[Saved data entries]
================
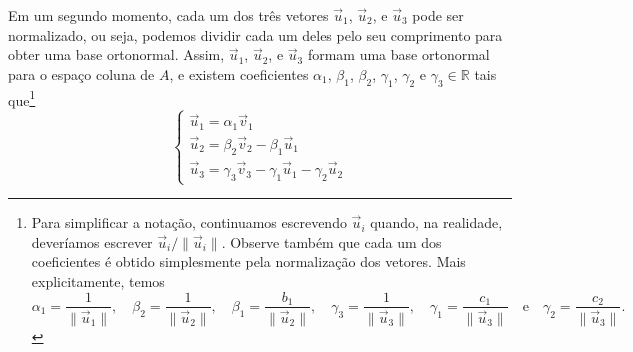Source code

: \documentclass[../livro.tex]{subfiles}  %
\begin{document}
Em um segundo momento, cada um dos três vetores $\vec{u}_1$, $\vec{u}_2$, e $\vec{u}_3$ pode ser normalizado, ou seja, podemos dividir cada um deles pelo seu comprimento para obter uma base ortonormal. Assim, $\vec{u}_1$, $\vec{u}_2$, e $\vec{u}_3$ formam uma base ortonormal para o espaço coluna de $A$, e existem coeficientes $\alpha_1$, $\beta_1$, $\beta_2$, $\gamma_1$, $\gamma_2$ e $\gamma_3 \in \mathbb{R}$ tais que\footnote{Para simplificar a notação, continuamos escrevendo $\vec{u}_i$ quando, na realidade, deveríamos escrever $\vec{u}_i/\|\vec{u}_i\|$. Observe também que cada um dos coeficientes é obtido simplesmente pela normalização dos vetores. Mais explicitamente, temos
\begin{equation}
\alpha_1 = \frac{1}{\|\vec{u}_1\|}, \quad \beta_2 = \frac{1}{\|\vec{u}_2\|}, \quad \beta_1 = \frac{b_1}{\|\vec{u}_2\|}, \quad \gamma_3 = \frac{1}{\|\vec{u}_3\|}, \quad \gamma_1 = \frac{c_1}{\|\vec{u}_3\|} \quad \text{e} \quad \gamma_2 = \frac{c_2}{\|\vec{u}_3\|}.
\end{equation}}
\begin{equation}
\begin{cases}
\vec{u}_1 = \alpha_1\vec{v}_1 \\ 
\vec{u}_2 = \beta_2 \vec{v}_2 - \beta_1 \vec{u}_1 \\
\vec{u}_3 = \gamma_3 \vec{v}_3 - \gamma_1 \vec{u}_1 - \gamma_2 \vec{u}_2
\end{cases}
\end{equation}
\end{document}
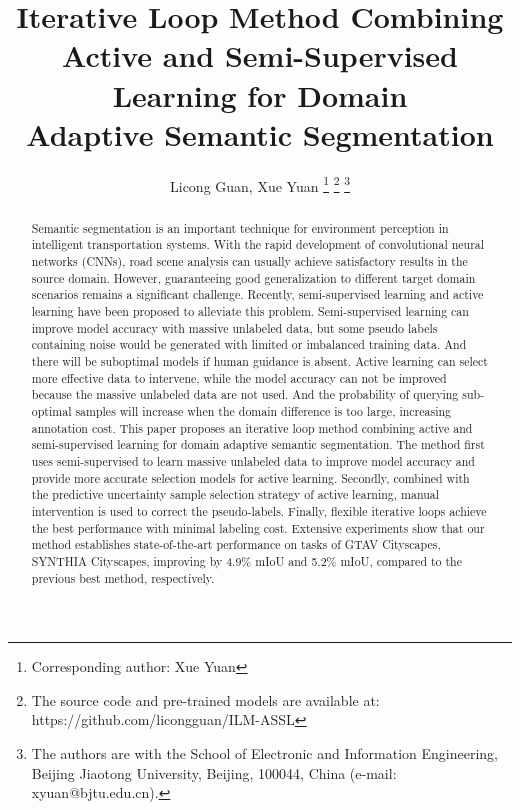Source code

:\documentclass[journal]{IEEEtran}
\begin{document}
\title{Iterative Loop Method Combining Active and Semi-Supervised Learning for Domain \\Adaptive Semantic Segmentation}




\author{Licong Guan,
        Xue Yuan
\thanks{Corresponding author: Xue Yuan}
\thanks{The source code and pre-trained models are available at: https://github.com/licongguan/ILM-ASSL}
\thanks{The authors are with the School of Electronic and Information Engineering, Beijing Jiaotong University, Beijing, 
100044, China (e-mail: xyuan@bjtu.edu.cn).}}











\maketitle

\begin{abstract}
Semantic segmentation is an important technique for environment perception in intelligent transportation systems. With the rapid development of convolutional neural networks (CNNs), road scene analysis can usually achieve satisfactory results in the source domain. However, guaranteeing good generalization to different target domain scenarios remains a significant challenge. Recently, semi-supervised learning and active learning have been proposed to alleviate this problem. Semi-supervised learning can improve model accuracy with massive unlabeled data, but some pseudo labels containing noise would be generated with limited or imbalanced training data. And there will be suboptimal models if human guidance is absent. Active learning can select more effective data to intervene, while the model accuracy can not be improved because the massive unlabeled data are not used. And the probability of querying sub-optimal samples will increase when the domain difference is too large, increasing annotation cost. This paper proposes an iterative loop method combining active and semi-supervised learning for domain adaptive semantic segmentation. The method first uses semi-supervised to learn massive unlabeled data to improve model accuracy and provide more accurate selection models for active learning. Secondly, combined with the predictive uncertainty sample selection strategy of active learning, manual intervention is used to correct the pseudo-labels. Finally, flexible iterative loops achieve the best performance with minimal labeling cost. Extensive experiments show that our method establishes state-of-the-art performance on tasks of GTAV  Cityscapes, SYNTHIA  Cityscapes, improving by 4.9\% mIoU and 5.2\% mIoU, compared to the previous best method, respectively.
\end{abstract}
\end{document}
================
* **Your instructions**: In your copy, include every record word for word but no pictures.

* **Answer for the task**:
Source code

: \documentclass[../livro.tex]{subfiles}  %
\begin{document}
Em um segundo momento, cada um dos três vetores $\vec{u}_1$, $\vec{u}_2$, e $\vec{u}_3$ pode ser normalizado, ou seja, podemos dividir cada um deles pelo seu comprimento para obter uma base ortonormal. Assim, $\vec{u}_1$, $\vec{u}_2$, e $\vec{u}_3$ formam uma base ortonormal para o espaço coluna de $A$, e existem coeficientes $\alpha_1$, $\beta_1$, $\beta_2$, $\gamma_1$, $\gamma_2$ e $\gamma_3 \in \mathbb{R}$ tais que\footnote{Para simplificar a notação, continuamos escrevendo $\vec{u}_i$ quando, na realidade, deveríamos escrever $\vec{u}_i/\|\vec{u}_i\|$. Observe também que cada um dos coeficientes é obtido simplesmente pela normalização dos vetores. Mais explicitamente, temos
\begin{equation}
\alpha_1 = \frac{1}{\|\vec{u}_1\|}, \quad \beta_2 = \frac{1}{\|\vec{u}_2\|}, \quad \beta_1 = \frac{b_1}{\|\vec{u}_2\|}, \quad \gamma_3 = \frac{1}{\|\vec{u}_3\|}, \quad \gamma_1 = \frac{c_1}{\|\vec{u}_3\|} \quad \text{e} \quad \gamma_2 = \frac{c_2}{\|\vec{u}_3\|}.
\end{equation}}
\begin{equation}
\begin{cases}
\vec{u}_1 = \alpha_1\vec{v}_1 \\ 
\vec{u}_2 = \beta_2 \vec{v}_2 - \beta_1 \vec{u}_1 \\
\vec{u}_3 = \gamma_3 \vec{v}_3 - \gamma_1 \vec{u}_1 - \gamma_2 \vec{u}_2
\end{cases}
\end{equation}
\end{document}
Source code

:\documentclass[journal]{IEEEtran}
\begin{document}
\title{Iterative Loop Method Combining Active and Semi-Supervised Learning for Domain \\Adaptive Semantic Segmentation}




\author{Licong Guan,
        Xue Yuan
\thanks{Corresponding author: Xue Yuan}
\thanks{The source code and pre-trained models are available at: https://github.com/licongguan/ILM-ASSL}
\thanks{The authors are with the School of Electronic and Information Engineering, Beijing Jiaotong University, Beijing, 
100044, China (e-mail: xyuan@bjtu.edu.cn).}}











\maketitle

\begin{abstract}
Semantic segmentation is an important technique for environment perception in intelligent transportation systems. With the rapid development of convolutional neural networks (CNNs), road scene analysis can usually achieve satisfactory results in the source domain. However, guaranteeing good generalization to different target domain scenarios remains a significant challenge. Recently, semi-supervised learning and active learning have been proposed to alleviate this problem. Semi-supervised learning can improve model accuracy with massive unlabeled data, but some pseudo labels containing noise would be generated with limited or imbalanced training data. And there will be suboptimal models if human guidance is absent. Active learning can select more effective data to intervene, while the model accuracy can not be improved because the massive unlabeled data are not used. And the probability of querying sub-optimal samples will increase when the domain difference is too large, increasing annotation cost. This paper proposes an iterative loop method combining active and semi-supervised learning for domain adaptive semantic segmentation. The method first uses semi-supervised to learn massive unlabeled data to improve model accuracy and provide more accurate selection models for active learning. Secondly, combined with the predictive uncertainty sample selection strategy of active learning, manual intervention is used to correct the pseudo-labels. Finally, flexible iterative loops achieve the best performance with minimal labeling cost. Extensive experiments show that our method establishes state-of-the-art performance on tasks of GTAV  Cityscapes, SYNTHIA  Cityscapes, improving by 4.9\% mIoU and 5.2\% mIoU, compared to the previous best method, respectively.
\end{abstract}
\end{document}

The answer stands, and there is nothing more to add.